(Collected data)
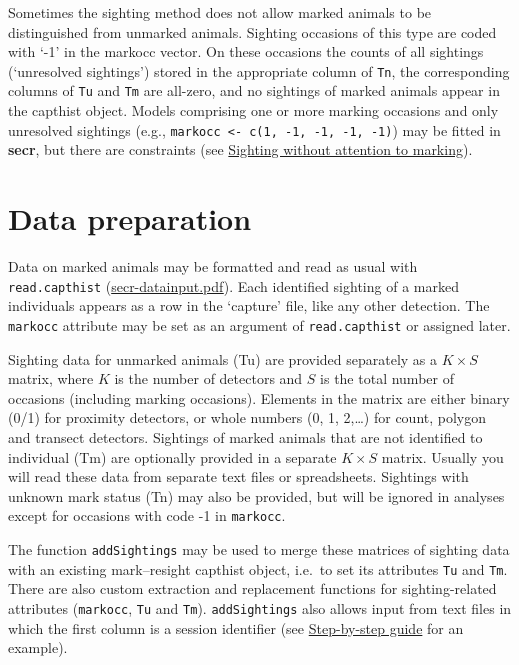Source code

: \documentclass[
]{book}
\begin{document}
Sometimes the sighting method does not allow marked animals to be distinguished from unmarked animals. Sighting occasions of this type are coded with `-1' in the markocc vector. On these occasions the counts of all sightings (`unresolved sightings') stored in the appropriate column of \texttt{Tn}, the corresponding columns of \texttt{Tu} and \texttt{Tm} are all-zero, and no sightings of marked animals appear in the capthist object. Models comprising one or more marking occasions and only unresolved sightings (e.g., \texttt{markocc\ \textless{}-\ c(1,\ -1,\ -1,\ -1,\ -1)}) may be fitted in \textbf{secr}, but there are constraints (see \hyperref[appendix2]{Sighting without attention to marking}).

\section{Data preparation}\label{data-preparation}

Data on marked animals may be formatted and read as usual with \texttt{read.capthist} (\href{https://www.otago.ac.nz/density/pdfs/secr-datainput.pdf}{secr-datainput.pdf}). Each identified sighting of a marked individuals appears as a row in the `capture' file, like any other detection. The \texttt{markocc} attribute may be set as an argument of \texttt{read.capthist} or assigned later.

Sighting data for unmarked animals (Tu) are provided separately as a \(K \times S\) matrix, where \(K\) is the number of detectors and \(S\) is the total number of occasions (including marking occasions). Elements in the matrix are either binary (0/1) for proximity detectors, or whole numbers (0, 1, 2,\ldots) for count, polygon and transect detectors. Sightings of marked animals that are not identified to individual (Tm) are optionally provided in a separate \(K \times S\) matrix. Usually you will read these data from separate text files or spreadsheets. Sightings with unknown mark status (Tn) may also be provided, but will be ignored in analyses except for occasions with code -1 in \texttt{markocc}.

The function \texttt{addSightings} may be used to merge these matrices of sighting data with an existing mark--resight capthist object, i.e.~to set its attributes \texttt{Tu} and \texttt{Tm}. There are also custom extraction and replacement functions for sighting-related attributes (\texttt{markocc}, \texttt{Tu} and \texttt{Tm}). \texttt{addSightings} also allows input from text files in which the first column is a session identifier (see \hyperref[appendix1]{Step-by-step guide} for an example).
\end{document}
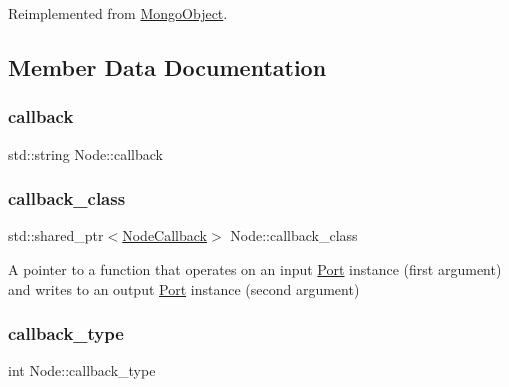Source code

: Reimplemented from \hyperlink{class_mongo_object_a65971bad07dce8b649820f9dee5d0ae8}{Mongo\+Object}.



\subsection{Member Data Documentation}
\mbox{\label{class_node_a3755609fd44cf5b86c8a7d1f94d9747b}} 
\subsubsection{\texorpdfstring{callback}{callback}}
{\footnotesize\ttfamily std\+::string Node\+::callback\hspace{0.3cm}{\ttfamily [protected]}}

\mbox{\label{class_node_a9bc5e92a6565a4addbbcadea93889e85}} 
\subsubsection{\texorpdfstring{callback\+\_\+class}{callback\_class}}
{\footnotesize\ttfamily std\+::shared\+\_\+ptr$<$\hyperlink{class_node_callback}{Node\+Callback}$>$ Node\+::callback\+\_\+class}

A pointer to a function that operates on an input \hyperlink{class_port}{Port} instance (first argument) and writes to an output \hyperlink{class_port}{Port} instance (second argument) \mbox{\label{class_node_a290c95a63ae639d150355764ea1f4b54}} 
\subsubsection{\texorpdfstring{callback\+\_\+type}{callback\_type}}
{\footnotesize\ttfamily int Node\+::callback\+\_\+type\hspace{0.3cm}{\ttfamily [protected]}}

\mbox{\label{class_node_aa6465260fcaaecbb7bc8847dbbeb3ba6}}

==

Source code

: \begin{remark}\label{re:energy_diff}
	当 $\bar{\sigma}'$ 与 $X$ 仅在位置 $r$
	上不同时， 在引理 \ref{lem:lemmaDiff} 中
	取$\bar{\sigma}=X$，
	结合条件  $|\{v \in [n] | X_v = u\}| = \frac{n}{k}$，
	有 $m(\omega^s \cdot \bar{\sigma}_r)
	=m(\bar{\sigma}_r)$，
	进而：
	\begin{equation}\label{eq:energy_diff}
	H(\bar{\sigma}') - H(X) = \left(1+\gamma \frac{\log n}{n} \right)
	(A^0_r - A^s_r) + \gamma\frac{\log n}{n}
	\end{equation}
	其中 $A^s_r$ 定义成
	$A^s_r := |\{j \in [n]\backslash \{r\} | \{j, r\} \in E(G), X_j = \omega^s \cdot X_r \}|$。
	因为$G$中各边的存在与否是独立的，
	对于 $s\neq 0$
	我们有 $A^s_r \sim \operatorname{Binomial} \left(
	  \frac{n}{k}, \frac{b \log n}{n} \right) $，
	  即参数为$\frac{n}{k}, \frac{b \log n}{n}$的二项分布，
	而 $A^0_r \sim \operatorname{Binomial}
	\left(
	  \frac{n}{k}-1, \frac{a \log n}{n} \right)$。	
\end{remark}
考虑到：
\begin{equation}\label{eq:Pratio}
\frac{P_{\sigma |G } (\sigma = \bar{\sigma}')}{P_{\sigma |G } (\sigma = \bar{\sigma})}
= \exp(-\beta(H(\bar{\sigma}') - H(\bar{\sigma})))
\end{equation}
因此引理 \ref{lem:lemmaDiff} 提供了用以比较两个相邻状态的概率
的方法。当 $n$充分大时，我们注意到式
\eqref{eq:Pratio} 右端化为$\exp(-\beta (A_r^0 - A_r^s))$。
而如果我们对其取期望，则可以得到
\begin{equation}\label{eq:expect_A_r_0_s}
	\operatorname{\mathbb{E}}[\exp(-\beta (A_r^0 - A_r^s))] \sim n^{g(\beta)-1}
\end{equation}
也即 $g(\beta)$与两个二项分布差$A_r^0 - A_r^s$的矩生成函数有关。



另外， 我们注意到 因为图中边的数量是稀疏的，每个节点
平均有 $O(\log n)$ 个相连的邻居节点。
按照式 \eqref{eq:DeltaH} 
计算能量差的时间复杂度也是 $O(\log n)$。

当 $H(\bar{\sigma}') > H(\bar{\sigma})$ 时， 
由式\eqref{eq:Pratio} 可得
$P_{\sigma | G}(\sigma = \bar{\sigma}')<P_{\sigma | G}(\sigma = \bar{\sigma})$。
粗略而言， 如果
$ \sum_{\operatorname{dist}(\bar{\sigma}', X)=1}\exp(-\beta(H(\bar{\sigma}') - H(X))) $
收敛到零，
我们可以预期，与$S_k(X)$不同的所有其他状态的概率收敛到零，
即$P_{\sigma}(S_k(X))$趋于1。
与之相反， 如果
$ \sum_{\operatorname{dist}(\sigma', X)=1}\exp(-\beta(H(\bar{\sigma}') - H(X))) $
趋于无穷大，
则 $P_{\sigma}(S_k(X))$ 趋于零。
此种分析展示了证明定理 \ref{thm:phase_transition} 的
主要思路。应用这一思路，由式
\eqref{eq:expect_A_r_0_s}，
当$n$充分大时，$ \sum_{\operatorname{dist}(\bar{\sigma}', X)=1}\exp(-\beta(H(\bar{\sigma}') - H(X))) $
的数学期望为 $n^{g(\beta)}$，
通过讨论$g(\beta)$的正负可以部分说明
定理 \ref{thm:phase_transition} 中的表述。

▸ PROBLEM
Lines above with the string "that" need to be found and copied.

▸ SOLUTION TO THE PROBLEM
Sighting data for unmarked animals (Tu) are provided separately as a \(K \times S\) matrix, where \(K\) is the number of detectors and \(S\) is the total number of occasions (including marking occasions). Elements in the matrix are either binary (0/1) for proximity detectors, or whole numbers (0, 1, 2,\ldots) for count, polygon and transect detectors. Sightings of marked animals that are not identified to individual (Tm) are optionally provided in a separate \(K \times S\) matrix. Usually you will read these data from separate text files or spreadsheets. Sightings with unknown mark status (Tn) may also be provided, but will be ignored in analyses except for occasions with code -1 in \texttt{markocc}.
A pointer to a function that operates on an input \hyperlink{class_port}{Port} instance (first argument) and writes to an output \hyperlink{class_port}{Port} instance (second argument) \mbox{\label{class_node_a290c95a63ae639d150355764ea1f4b54}} 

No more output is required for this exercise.